Unrelocating Windows Modules (II)

Reading Time: 6 minutes

TL;DR A common pitfall is to think that the content of a running process and its corresponding executable file (i.e., the content of the file stored on the disk) are identical. However, this is not true, as activities such as memory paging or relocation can affect to the binary code and data of a program file when mapped into memory. We have developed two methods to pre-process a memory dump to facilitate, by undoing the relocation process, the comparison of running processes and modules. We have implemented these methods as a Volatility plugin, called Similarity Unrelocated Module (SUM), which has been released under GNU Affero GPL version 3 license. You can visit the tool repository here.

In a previous post we have already motivated this research, as well as giving some background on the Windows memory subsystem and the Windows PE format. Furthermore, we also explained the Guided De-relocation process, which is a method to identify and undo the effect of relocation relying on specific structures of the Windows PE format. In particular, the Guided De-relocation process uses File Objects, a kernel-level structure that represents the files mapped into the kernel memory. You can read more on this method in our previous blog post or in our recent publication in Computers & Security. In this post, we are going to introduce the other method, named Linear Sweep De-relocation.

Linear Sweep De-relocation Method

Unlike Guided De-relocation, this method works independently from the File Object structures. Therefore, it can be applied to any module in a memory dump, regardless there is a File Object that represents such a module.

The algorithm of this pre-processing method is giving below. In summary, the algorithm works in all bytes of a module in two phases. The first phase is devoted to analyze structured data, i.e., all the bytes of the PE header and the data directories are processed, looking for memory addresses to de-relocate them, if needed. At the same time, these bytes are tagged as visited.

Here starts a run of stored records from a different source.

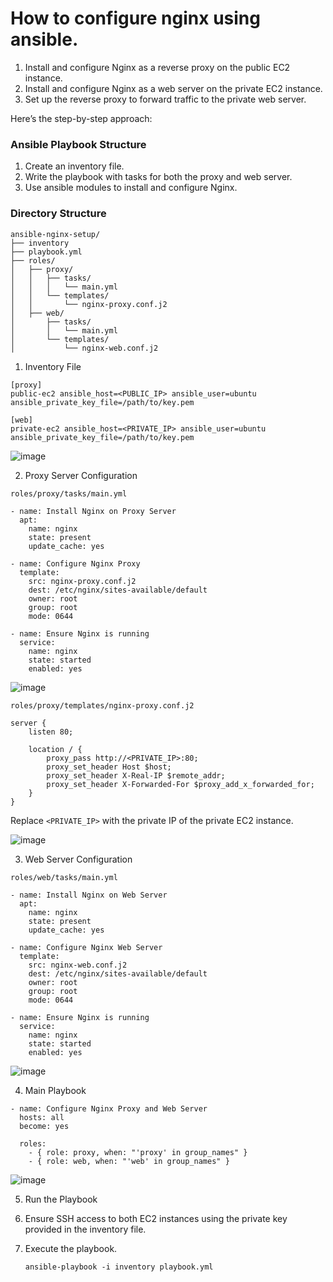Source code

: # How to configure nginx using ansible.
   1. Install and configure Nginx as a reverse proxy on the public EC2 instance.
   2. Install and configure Nginx as a web server on the private EC2 instance.
   3. Set up the reverse proxy to forward traffic to the private web server.

Here’s the step-by-step approach:

### Ansible Playbook Structure
1. Create an inventory file.
2. Write the playbook with tasks for both the proxy and web server.
3. Use ansible modules to install and configure Nginx.
   
### Directory Structure

```
ansible-nginx-setup/
├── inventory
├── playbook.yml
├── roles/
│   ├── proxy/
│   │   ├── tasks/
│   │   │   └── main.yml
│   │   └── templates/
│   │       └── nginx-proxy.conf.j2
│   ├── web/
│       ├── tasks/
│       │   └── main.yml
│       └── templates/
│           └── nginx-web.conf.j2

```
1. Inventory File
```
[proxy]
public-ec2 ansible_host=<PUBLIC_IP> ansible_user=ubuntu ansible_private_key_file=/path/to/key.pem

[web]
private-ec2 ansible_host=<PRIVATE_IP> ansible_user=ubuntu ansible_private_key_file=/path/to/key.pem

```

![image](https://github.com/user-attachments/assets/eeea4d7f-ac30-4fc5-ba88-107e4ca2f279)

2. Proxy Server Configuration

```roles/proxy/tasks/main.yml```
```
- name: Install Nginx on Proxy Server
  apt:
    name: nginx
    state: present
    update_cache: yes

- name: Configure Nginx Proxy
  template:
    src: nginx-proxy.conf.j2
    dest: /etc/nginx/sites-available/default
    owner: root
    group: root
    mode: 0644

- name: Ensure Nginx is running
  service:
    name: nginx
    state: started
    enabled: yes
```
![image](https://github.com/user-attachments/assets/c3f84fa4-6b62-4764-adbf-6d9f2541f9f1)

```roles/proxy/templates/nginx-proxy.conf.j2```
```
server {
    listen 80;

    location / {
        proxy_pass http://<PRIVATE_IP>:80;
        proxy_set_header Host $host;
        proxy_set_header X-Real-IP $remote_addr;
        proxy_set_header X-Forwarded-For $proxy_add_x_forwarded_for;
    }
}
```
Replace `<PRIVATE_IP>` with the private IP of the private EC2 instance.

![image](https://github.com/user-attachments/assets/e5811a1c-0341-4da3-bbd2-a890f4de905a)

3. Web Server Configuration

```roles/web/tasks/main.yml```
```
- name: Install Nginx on Web Server
  apt:
    name: nginx
    state: present
    update_cache: yes

- name: Configure Nginx Web Server
  template:
    src: nginx-web.conf.j2
    dest: /etc/nginx/sites-available/default
    owner: root
    group: root
    mode: 0644

- name: Ensure Nginx is running
  service:
    name: nginx
    state: started
    enabled: yes
```
![image](https://github.com/user-attachments/assets/123e0a5b-a0cb-4cc2-b726-421a103b1d4b)

4. Main Playbook
```
- name: Configure Nginx Proxy and Web Server
  hosts: all
  become: yes

  roles:
    - { role: proxy, when: "'proxy' in group_names" }
    - { role: web, when: "'web' in group_names" }

```
![image](https://github.com/user-attachments/assets/13980fc0-2002-4306-9218-a47c6e3cec98)

5. Run the Playbook

1. Ensure SSH access to both EC2 instances using the private key provided in the inventory file.
2. Execute the playbook.
   ```
   ansible-playbook -i inventory playbook.yml

   ```
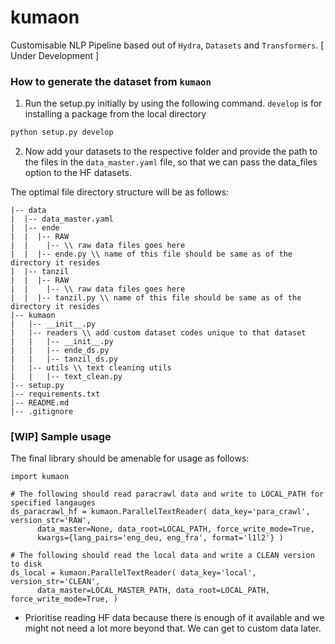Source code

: # kumaon
Customisable NLP Pipeline based out of `Hydra`, `Datasets` and `Transformers`. [ Under Development ]

### How to generate the dataset from `kumaon`

1. Run the setup.py initially by using the following command. `develop` is for installing a package from the local directory 
  ```python
  python setup.py develop
  ```
2. Now add your datasets to the respective folder and provide the path to the files in the `data_master.yaml` file, so that we can pass the data_files option to the HF datasets.

The optimal file directory structure will be as follows:
```
|-- data
|  |-- data_master.yaml
|  |-- ende
|  |  |-- RAW
|  |    |-- \\ raw data files goes here
|  |  |-- ende.py \\ name of this file should be same as of the directory it resides
|  |-- tanzil
|  |  |-- RAW
|  |    |-- \\ raw data files goes here
|  |  |-- tanzil.py \\ name of this file should be same as of the directory it resides
|-- kumaon
|   |-- __init__.py
|   |-- readers \\ add custom dataset codes unique to that dataset
|   |   |-- __init__.py
|   |   |-- ende_ds.py 
|   |   |-- tanzil_ds.py
|   |-- utils \\ text cleaning utils
|   |   |-- text_clean.py
|-- setup.py
|-- requirements.txt
|-- README.md
|-- .gitignore
```

### [WIP] Sample usage
The final library should be amenable for usage as follows:
```
import kumaon

# The following should read paracrawl data and write to LOCAL_PATH for specified langauges
ds_paracrawl_hf = kumaon.ParallelTextReader( data_key='para_crawl', version_str='RAW', 
      data_master=None, data_root=LOCAL_PATH, force_write_mode=True, 
      kwargs={lang_pairs='eng_deu, eng_fra', format='l1l2'} )

# The following should read the local data and write a CLEAN version to disk
ds_local = kumaon.ParallelTextReader( data_key='local', version_str='CLEAN', 
      data_master=LOCAL_MASTER_PATH, data_root=LOCAL_PATH, force_write_mode=True, )
```
* Prioritise reading HF data because there is enough of it available and we might not need a lot more beyond that. We can get to custom data later.
     
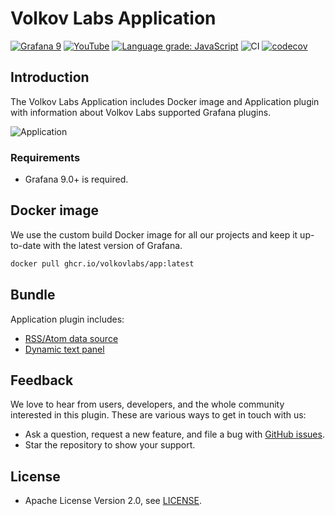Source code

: # Volkov Labs Application

[![Grafana 9](https://img.shields.io/badge/Grafana-9.1.4-orange)](https://www.grafana.com)
[![YouTube](https://img.shields.io/badge/YouTube-Playlist-red)](https://youtube.com/playlist?list=PLPow72ygztmTm_zY_PYqJtRYpMPpZglYC)
[![Language grade: JavaScript](https://img.shields.io/lgtm/grade/javascript/g/VolkovLabs/volkovlabs-app.svg?logo=lgtm&logoWidth=18)](https://lgtm.com/projects/g/VolkovLabs/volkovlabs-app/context:javascript)
![CI](https://github.com/volkovlabs/volkovlabs-app/workflows/CI/badge.svg)
[![codecov](https://codecov.io/gh/VolkovLabs/volkovlabs-app/branch/main/graph/badge.svg?token=2W9VR0PG5N)](https://codecov.io/gh/VolkovLabs/volkovlabs-app)

## Introduction

The Volkov Labs Application includes Docker image and Application plugin with information about Volkov Labs supported Grafana plugins.

![Application](https://raw.githubusercontent.com/volkovlabs/volkovlabs-app/main/img/app.png)

### Requirements

- Grafana 9.0+ is required.

## Docker image

We use the custom build Docker image for all our projects and keep it up-to-date with the latest version of Grafana.

```bash
docker pull ghcr.io/volkovlabs/app:latest
```

## Bundle

Application plugin includes:

- [RSS/Atom data source](https://github.com/volkovlabs/volkovlabs-rss-datasource)
- [Dynamic text panel](https://github.com/marcusolsson/grafana-dynamictext-panel)

## Feedback

We love to hear from users, developers, and the whole community interested in this plugin. These are various ways to get in touch with us:

- Ask a question, request a new feature, and file a bug with [GitHub issues](https://github.com/volkovlabs/volkovlabs-app/issues/new/choose).
- Star the repository to show your support.

## License

- Apache License Version 2.0, see [LICENSE](https://github.com/volkovlabs/volkovlabs-app/blob/main/LICENSE).
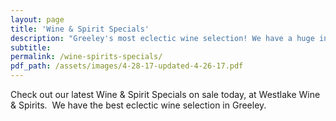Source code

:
 ```yaml
---
layout: page
title: 'Wine & Spirit Specials'
description: "Greeley's most eclectic wine selection! We have a huge inventory to choose from, both foreign and domestic."
subtitle:
permalink: /wine-spirits-specials/
pdf_path: /assets/images/4-28-17-updated-4-26-17.pdf
---
```



Check out our latest Wine & Spirit Specials on sale today, at Westlake Wine & Spirits.  We have the best eclectic wine selection in Greeley.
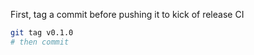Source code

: First, tag a commit before pushing it to kick of release CI

```bash
git tag v0.1.0
# then commit
```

Recall that this de-relocation process consists in leaving the two-less significant bytes unmodified, while zeroing the others (two bytes for 32-bit processes, and six bytes for 64-bit processes).

Pseudo-code of the Linear Sweep De-relocation pre-processing method.

The second phase is devoted to unstructured information. First, the bytes of the lookup tables are tagged as visited. Byte patterns and strings are tagged next. Finally, the rest of bytes that have not been visited are processed. For every non-visited byte, we build sequences (in bytes) of valid assembly instructions. In this regard, we get slices of the contiguous 15 bytes starting at the address of b, considering the maximum length of Intel assembly instruction. Our algorithm processes these sequences in an optimized way to avoid redundant disassembling. In particular, we iterate in each instruction of the sequence, marking the beginning of every instruction in an auxiliary structure until we detect an instruction which was previously marked as the beginning of an instruction in another sequence. In such a case, we discard the current sequence of instructions since we have reached a subsequent sequence of instructions already recognized by another previous sequence of instructions and thus, the previous sequence will always be greater in length than the current one. We rely on the Capstone disassembly framework to obtain the valid sequences of instructions.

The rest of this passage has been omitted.